[Infowarrior] - Bush Nominates Three to Empty Privacy Board

Richard Forno rforno at infowarrior.org
Sat Mar 1 03:50:10 UTC 2008


Bush Nominates Three to Empty Privacy Board
By Ryan Singel EmailFebruary 29, 2008 | 8:21:30 PMCategories: Privacy

http://blog.wired.com/27bstroke6/2008/02/bush-nominates.html

A newly independent Privacy and Civil Liberties Oversight Board may soon
actually have members again, after sitting empty for nearly a full month.

On Thursday, President Bush took the first step to fill vacancies on the
Board as he nominated 3 people, including a chairman, to fill some of the
five seats.

Bush allowed the board to be emptied on January 30, even as he pushed
Congress to grant him wide powers to install blanket wiretap orders inside
the United States.

Bush nominated Daniel Sutherland, the current civil liberties officer at the
Department of Homeland Security, to head the commission for the next six
years. Ronald Rotunda, a George Mason University law professor known for his
bow ties and for work on the Senate Watergate Commission, was nominated to
join the board for an initial four-year term, while Francis X. Taylor, who
previously served on the board, was re-nominated for a two-year term.

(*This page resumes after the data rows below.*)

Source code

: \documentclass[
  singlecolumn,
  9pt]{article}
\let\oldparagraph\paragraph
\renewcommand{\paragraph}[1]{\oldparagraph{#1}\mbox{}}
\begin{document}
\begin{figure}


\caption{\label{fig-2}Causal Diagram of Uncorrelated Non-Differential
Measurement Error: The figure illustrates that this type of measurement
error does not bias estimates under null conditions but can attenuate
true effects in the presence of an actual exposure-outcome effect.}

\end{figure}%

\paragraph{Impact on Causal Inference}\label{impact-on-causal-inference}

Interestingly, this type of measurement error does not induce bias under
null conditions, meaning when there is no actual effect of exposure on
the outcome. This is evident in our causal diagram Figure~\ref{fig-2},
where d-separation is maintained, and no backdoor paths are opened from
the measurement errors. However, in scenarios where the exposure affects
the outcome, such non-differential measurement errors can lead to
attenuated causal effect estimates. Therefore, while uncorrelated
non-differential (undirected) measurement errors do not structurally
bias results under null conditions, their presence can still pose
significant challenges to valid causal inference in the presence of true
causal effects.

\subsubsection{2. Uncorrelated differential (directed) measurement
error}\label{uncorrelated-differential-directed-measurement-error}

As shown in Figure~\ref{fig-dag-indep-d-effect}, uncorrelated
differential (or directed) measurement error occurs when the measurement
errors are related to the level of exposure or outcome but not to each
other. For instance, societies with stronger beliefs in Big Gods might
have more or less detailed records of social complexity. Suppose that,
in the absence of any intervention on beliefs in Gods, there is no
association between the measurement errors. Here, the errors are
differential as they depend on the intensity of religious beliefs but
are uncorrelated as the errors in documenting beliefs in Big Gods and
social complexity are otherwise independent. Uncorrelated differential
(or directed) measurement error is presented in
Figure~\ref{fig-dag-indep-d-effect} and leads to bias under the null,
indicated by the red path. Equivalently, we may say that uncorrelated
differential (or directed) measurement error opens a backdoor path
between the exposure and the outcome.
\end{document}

Sutherland's main work at DHS involved convincing Muslims and minorities
that DHS does not racially profile. Privacy issues with programs are handled
by the chief privacy officer Hugo Teufel.

The nominations will need to get through the Senate Homeland Security
committee and confirmed by the full Senate.

In a 2007 measure implementing 9/11 Commission recommendations, Congress
reconfigured the oversight committee, known as the Privacy and Civil Liberty
Oversight Board. The intent was to make the board more independent of the
White House, require it to be bipartisan and make it more accountable to the
public.

Those changes came after civil-liberties groups blasted the board for a lack
of independence and relevance.

Former Board chairwoman Carol Dinkins formerly served as a campaign
treasurer for President Bush and was a partner at the same law firm as
former Attorney General Alberto Gonzales. Also appointed to the board was
formidable lawyer Ted Olson, who was named solicitor general after winning
the Bush v. Gore case that settled the 2000 election dispute, and whose wife
died in the 9/11 attacks.

Lanny Davis -- the board's sole Democrat -- resigned in May 2007 to protest
edits the White House made to the board's 2007 annual report to Congress.